▶ **Information**
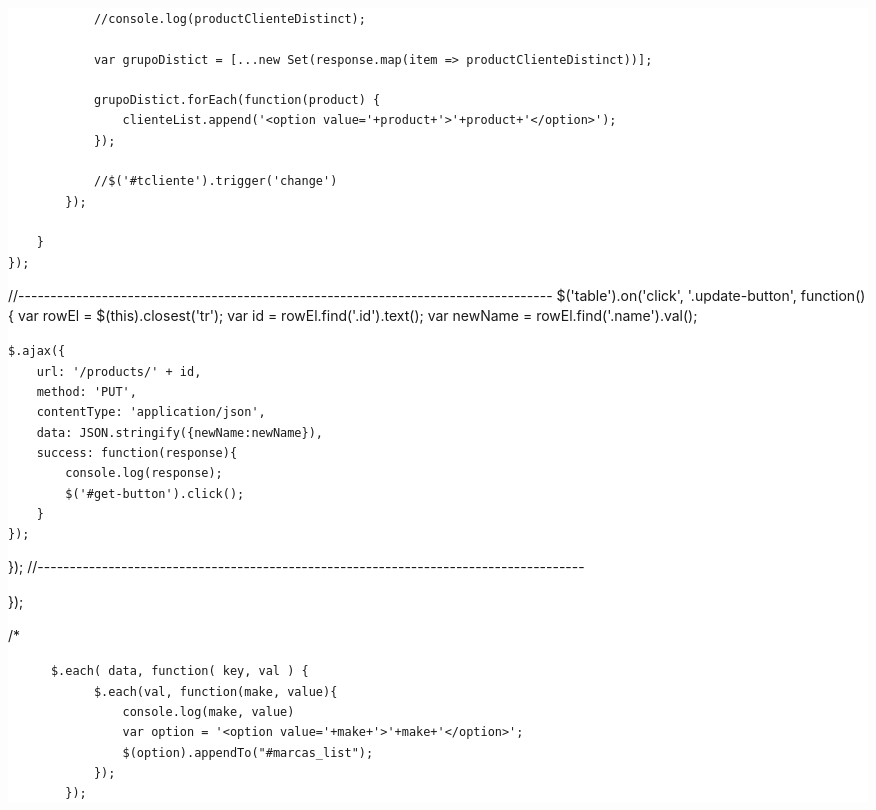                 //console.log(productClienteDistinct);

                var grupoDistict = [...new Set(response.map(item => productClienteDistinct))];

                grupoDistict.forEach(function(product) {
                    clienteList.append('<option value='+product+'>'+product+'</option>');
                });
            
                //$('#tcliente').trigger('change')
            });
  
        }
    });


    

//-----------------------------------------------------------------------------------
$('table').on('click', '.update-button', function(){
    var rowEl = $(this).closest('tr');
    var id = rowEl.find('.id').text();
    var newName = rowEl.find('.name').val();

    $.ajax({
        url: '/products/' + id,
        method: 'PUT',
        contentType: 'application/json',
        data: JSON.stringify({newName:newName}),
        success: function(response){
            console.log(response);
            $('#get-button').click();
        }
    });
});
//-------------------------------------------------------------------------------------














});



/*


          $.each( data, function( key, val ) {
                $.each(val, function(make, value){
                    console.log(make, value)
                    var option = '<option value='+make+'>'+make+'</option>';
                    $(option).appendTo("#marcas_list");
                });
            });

▶ **Exercise brief**
Your reply should be the entries copied exactly, with all images omitted.

▶ **Answer area**
                 //console.log(productClienteDistinct);

                var grupoDistict = [...new Set(response.map(item => productClienteDistinct))];

                grupoDistict.forEach(function(product) {
                    clienteList.append('<option value='+product+'>'+product+'</option>');
                });
            
                //$('#tcliente').trigger('change')
            });
  
        }
    });


    

//-----------------------------------------------------------------------------------
$('table').on('click', '.update-button', function(){
    var rowEl = $(this).closest('tr');
    var id = rowEl.find('.id').text();
    var newName = rowEl.find('.name').val();

    $.ajax({
        url: '/products/' + id,
        method: 'PUT',
        contentType: 'application/json',
        data: JSON.stringify({newName:newName}),
        success: function(response){
            console.log(response);
            $('#get-button').click();
        }
    });
});
//-------------------------------------------------------------------------------------














});



/*


          $.each( data, function( key, val ) {
                $.each(val, function(make, value){
                    console.log(make, value)
                    var option = '<option value='+make+'>'+make+'</option>';
                    $(option).appendTo("#marcas_list");
                });
            });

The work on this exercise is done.